* Exercise
Which lines of the entries contain the string "throws"? Copy each of them.

* Provided data
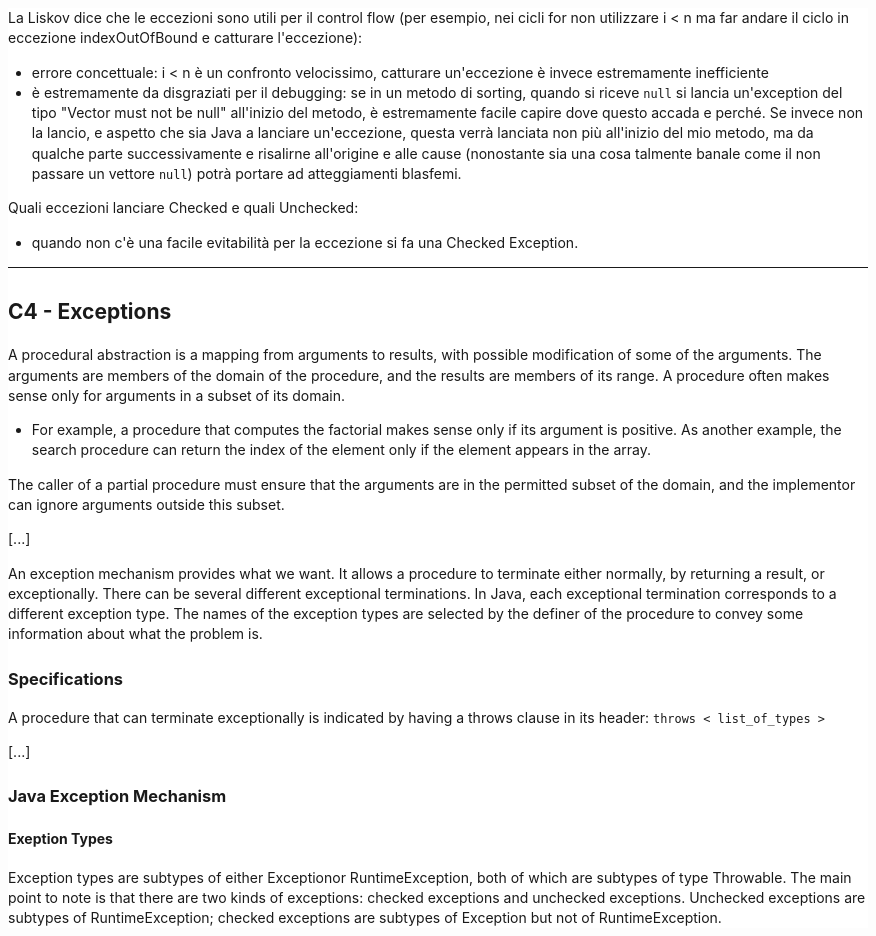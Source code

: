 

La Liskov dice che le eccezioni sono utili per il control flow (per esempio, nei cicli for non utilizzare i < n ma far andare il ciclo in eccezione indexOutOfBound e catturare l'eccezione):

- errore concettuale: i < n è un confronto velocissimo, catturare un'eccezione è invece estremamente inefficiente
- è estremamente da disgraziati per il debugging: se in un metodo di sorting, quando si riceve `null` si lancia un'exception del tipo "Vector must not be null" all'inizio del metodo, è estremamente facile capire dove questo accada e perché. Se invece non la lancio, e aspetto che sia Java a lanciare un'eccezione, questa verrà lanciata non più all'inizio del mio metodo, ma da qualche parte successivamente e risalirne all'origine e alle cause (nonostante sia una cosa talmente banale come il non passare un vettore `null`) potrà portare ad atteggiamenti blasfemi.



Quali eccezioni lanciare Checked e quali Unchecked:

- quando non c'è una facile evitabilità per la eccezione si fa una Checked Exception.





****

## C4 - Exceptions

A procedural abstraction is a mapping from arguments to results, with possible modification of some of the arguments. The arguments are members of the domain of the procedure, and the results are members of its range. A procedure often makes sense only for arguments in a subset of its domain.

- For example, a procedure that computes the factorial makes sense only if its argument is positive. As another example, the search procedure can return the index of the element only if the element appears in the array.

The caller of a partial procedure must ensure that the arguments are in the permitted subset of the domain, and the implementor can ignore arguments outside this subset. 

[...]

An exception mechanism provides what we want. It allows a procedure to terminate either normally, by returning a result, or exceptionally. There can be several different exceptional terminations. In Java, each exceptional termination corresponds to a different exception type. The names of the exception types are selected by the definer of the procedure to convey some information about what the problem is.

### Specifications

A procedure that can terminate exceptionally is indicated by having a throws clause in its header:
	`throws < list_of_types >`

[...]

### Java Exception Mechanism

#### Exeption Types

Exception types are subtypes of either Exceptionor RuntimeException, both of which are subtypes of type Throwable. The main point to note is that there are two kinds of exceptions: checked exceptions and unchecked exceptions. Unchecked exceptions are subtypes of RuntimeException; checked exceptions are subtypes of Exception but not of RuntimeException.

* Output
A procedure that can terminate exceptionally is indicated by having a throws clause in its header:
	`throws < list_of_types >`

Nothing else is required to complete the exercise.